P-values
Chapter 11

Overview


  • We have a claim about a population parameter and form competing hypothesis to test the claim.

  • We then determine which hypothesis is better supported by our sample data.

  • We are always forming the hypothesis about a population parameter.

Hypothesis test


\(H_0\) (Null Hypothesis): The population parameter is a particular value and any observed sample differences is due to chance variation. This is what we expect.

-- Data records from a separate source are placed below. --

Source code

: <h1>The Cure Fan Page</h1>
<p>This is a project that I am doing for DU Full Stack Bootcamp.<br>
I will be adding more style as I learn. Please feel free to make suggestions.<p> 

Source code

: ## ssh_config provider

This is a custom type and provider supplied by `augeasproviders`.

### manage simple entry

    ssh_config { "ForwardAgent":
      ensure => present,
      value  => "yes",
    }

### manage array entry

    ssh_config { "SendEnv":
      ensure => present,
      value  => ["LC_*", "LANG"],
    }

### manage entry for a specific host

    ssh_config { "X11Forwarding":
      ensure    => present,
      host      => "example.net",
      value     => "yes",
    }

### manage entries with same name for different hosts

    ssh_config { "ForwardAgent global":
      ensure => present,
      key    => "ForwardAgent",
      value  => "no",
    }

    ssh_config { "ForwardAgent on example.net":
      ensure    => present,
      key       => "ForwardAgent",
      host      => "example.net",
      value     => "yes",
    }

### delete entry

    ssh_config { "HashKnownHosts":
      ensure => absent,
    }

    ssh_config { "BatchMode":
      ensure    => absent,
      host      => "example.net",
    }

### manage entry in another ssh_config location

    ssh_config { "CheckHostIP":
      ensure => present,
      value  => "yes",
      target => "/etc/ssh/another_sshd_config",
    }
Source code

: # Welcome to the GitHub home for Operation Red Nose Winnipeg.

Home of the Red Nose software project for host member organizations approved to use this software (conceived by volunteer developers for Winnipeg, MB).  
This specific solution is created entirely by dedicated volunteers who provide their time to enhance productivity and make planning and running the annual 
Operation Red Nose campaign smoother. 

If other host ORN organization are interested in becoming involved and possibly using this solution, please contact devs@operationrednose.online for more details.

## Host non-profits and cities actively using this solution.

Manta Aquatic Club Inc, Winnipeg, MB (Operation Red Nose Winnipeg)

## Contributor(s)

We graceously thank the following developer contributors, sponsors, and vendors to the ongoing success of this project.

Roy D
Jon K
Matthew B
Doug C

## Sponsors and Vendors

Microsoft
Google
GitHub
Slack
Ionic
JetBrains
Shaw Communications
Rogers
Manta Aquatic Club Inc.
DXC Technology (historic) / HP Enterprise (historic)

\(H_A\) (Alternative Hypothesis): There is a reason besides chance that explains the sample data.

Writing hypotheses examples (two-sided)

\(H_0\): \(\mu=5\)

\(H_A\): \(\mu\ne5\)

\(H_0\): \(\pi=0.5\)

\(H_A\): \(\pi\ne0.5\)


\(H_0\): \(\mu_1-\mu_2=0\)

\(H_A\): \(\mu_1-\mu_2\ne0\)

\(H_0\): \(\beta_1=0\)

\(H_A\): \(\beta_1\ne0\)


These are called two-sided tests. There also exists one-sided tests ex: \(H_0: \pi = 0.5\) vs \(H_A: \pi < 0.5\) but should generally not be used unless you have a very strong reason to only be interested in the effect occurring in one specific direction, and are completely unconcerned about the possibility of an effect in the opposite direction.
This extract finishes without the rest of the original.